Monday, September 3, 2012

Untangling the concept of truth

To: Anthony K.
From: Geoffrey Klempner
Subject: Untangling the concept of truth
Date: 9th April 2008 11:06

Dear Anthony,

Thank you for your email of 27 March with your third essay for Possible World Machine entitled, 'Subsections of Truth: A brief overview'.

Thanks also for your email of a couple of days ago (apologies for the delay in my response) regarding the BA at Birkbeck.

Birkbeck College, as a constituent college of London University take students for the BA in Philosophy (including myself 1972-76!). These are known as 'internal students'.

However, Birkbeck are also responsible for administering the University of London 'external system' (aka 'external programme') which is the distance learning option. A number of my students are taking the Diploma in Philosophy and BA in Philosophy through the external system.

For more info see http://www.philosophypathways.com/programs/lond.html.

The BA degree is exactly the same in both cases. However, for external students each of the modules is examined by a three hour paper (there will be an examination centre not too far from where you live).

On the basis of the work which you have done for me so far, I would advise against applying for the BA course as an external student. A better option for you would be to take the Diploma in Philosophy followed by the BA.

The Diploma requires four modules, including a special introductory module, while the BA requires ten modules. In other words, if you take the BA via the Diploma you have to do one extra module.

The special introductory module for the Diploma is based on the text 'Reading Philosophy' edited by Hornsby, Guttenplan and Janaway. This is an excellent course for developing your skill at philosophical reading and interpretation.

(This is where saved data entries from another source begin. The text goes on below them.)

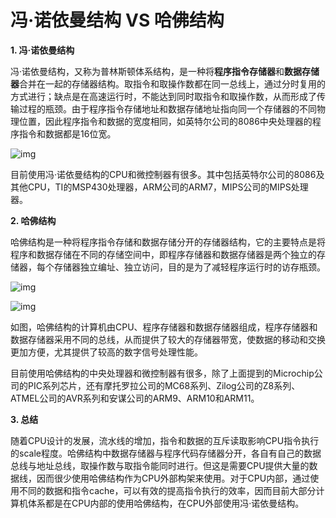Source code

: # 冯·诺依曼结构 VS 哈佛结构

**1. 冯·诺依曼结构**

​    冯·诺依曼结构，又称为普林斯顿体系结构，是一种将**程序指令存储器**和**数据存储器**合并在一起的存储器结构。取指令和取操作数都在同一总线上，通过分时复用的方式进行；缺点是在高速运行时，不能达到同时取指令和取操作数，从而形成了传输过程的瓶颈。由于程序指令存储地址和数据存储地址指向同一个存储器的不同物理位置，因此程序指令和数据的宽度相同，如英特尔公司的8086中央处理器的程序指令和数据都是16位宽。

![img](http://my.csdn.net/uploads/201208/01/1343814408_8701.jpg)

​    目前使用冯·诺依曼结构的CPU和微控制器有很多。其中包括英特尔公司的8086及其他CPU，TI的MSP430处理器，ARM公司的ARM7，MIPS公司的MIPS处理器。

 

**2. 哈佛结构**

​    哈佛结构是一种将程序指令存储和数据存储分开的存储器结构，它的主要特点是将程序和数据存储在不同的存储空间中，即程序存储器和数据存储器是两个独立的存储器，每个存储器独立编址、独立访问，目的是为了减轻程序运行时的访存瓶颈。

![img](http://my.csdn.net/uploads/201208/01/1343814510_5415.png)

![img](http://my.csdn.net/uploads/201208/01/1343814548_8646.jpg)

​    如图，哈佛结构的计算机由CPU、程序存储器和数据存储器组成，程序存储器和数据存储器采用不同的总线，从而提供了较大的存储器带宽，使数据的移动和交换更加方便，尤其提供了较高的数字信号处理性能。

​    目前使用哈佛结构的中央处理器和微控制器有很多，除了上面提到的Microchip公司的PIC系列芯片，还有摩托罗拉公司的MC68系列、Zilog公司的Z8系列、ATMEL公司的AVR系列和安谋公司的ARM9、ARM10和ARM11。

 

**3. 总结**

​    随着CPU设计的发展，流水线的增加，指令和数据的互斥读取影响CPU指令执行的scale程度。哈佛结构中数据存储器与程序代码存储器分开，各自有自己的数据总线与地址总线，取操作数与取指令能同时进行。但这是需要CPU提供大量的数据线，因而很少使用哈佛结构作为CPU外部构架来使用。对于CPU内部，通过使用不同的数据和指令cache，可以有效的提高指令执行的效率，因而目前大部分计算机体系都是在CPU内部的使用哈佛结构，在CPU外部使用冯·诺依曼结构。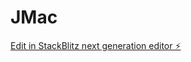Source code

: # JMac

[Edit in StackBlitz next generation editor ⚡️](https://stackblitz.com/~/github.com/OnlyFireFans/JMac)
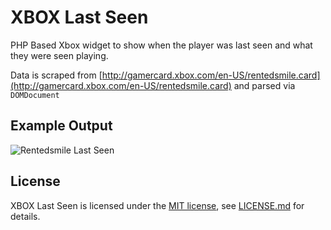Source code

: # XBOX Last Seen

PHP Based Xbox widget to show when the player was last seen and what they were seen playing.

Data is scraped from [http://gamercard.xbox.com/en-US/rentedsmile.card](http://gamercard.xbox.com/en-US/rentedsmile.card) and parsed via `DOMDocument`

## Example Output

![Rentedsmile Last Seen](http://jamiebicknell.github.io/Xbox-Last-Seen/1309882319.jpg)

## License

XBOX Last Seen is licensed under the [MIT license](http://opensource.org/licenses/MIT), see [LICENSE.md](https://github.com/jamiebicknell/XBOX-Last-Seen-Widget/blob/master/LICENSE.md) for details.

On the basis of the work you have shown be so far I believe that you could be successful in the Diploma and BA. However, you have a lot of ground to make up. The essays in the Pathways Essay archive http://www.philosophypathways.com/essays/ are a guide to the standard you would have to achieve in order to obtain a 2/i ('upper second') degree, which around 60 per cent of British BA students achieve.

Essay on truth

It is clear from reading this essay that you have not really made any attempt to read up on contemporary debates and discussions concerning truth. The Pathways unit does not appear to have impacted on you in any way.

What you have said has an 'element of truth' in it (speaking colloquially) in that the notion of truth has multiple resonances which go beyond its strict definition. The question is how to untangle what is essential to the very concept of truth from the various things we associate with that concept or believe about the world.

Aristotle is credited with giving the definitive 'definition': to say that P when P obtains is to say something true. To say P when not-P obtains (or: when it is not the case that P obtains) is to say something false. End of definition.

I'm using the clumsy word 'obtains' but this can be removed. To say that Bush is President of the USA when Bush is President of the USA is to say something true. To say that Bush is the President of the USA when it is not the case that Bush is the President of the USA is to say something false. And so on, for every other statement that you could make: 'Rabbits have three ears', 'Paris is the capital of France', 'Geoffrey Klempner is a Martian', etc. etc.

It is as simple as that.

This applies to both written truth, spoken truth and believed truth - insofar as it is possible to put the belief into words.

This simple notion gets 'stretched' in various ways. Here are three examples which can be derived from your essay:

- Religious enlightenment/ vision. The statement, 'Christ rose from the dead' is either the simple truth or not. However, a person's conviction that, 'Christ gives meaning to my world' isn't something you can evaluate as simply 'true' or 'false'. This person lives in a different 'world' from the person for whom there is no room for 'Christ'. In other words, we are talking about a sense of 'what gives meaning' we are talking about an inexpressible truth which cannot be fitted into the mould of Aristotle's definition.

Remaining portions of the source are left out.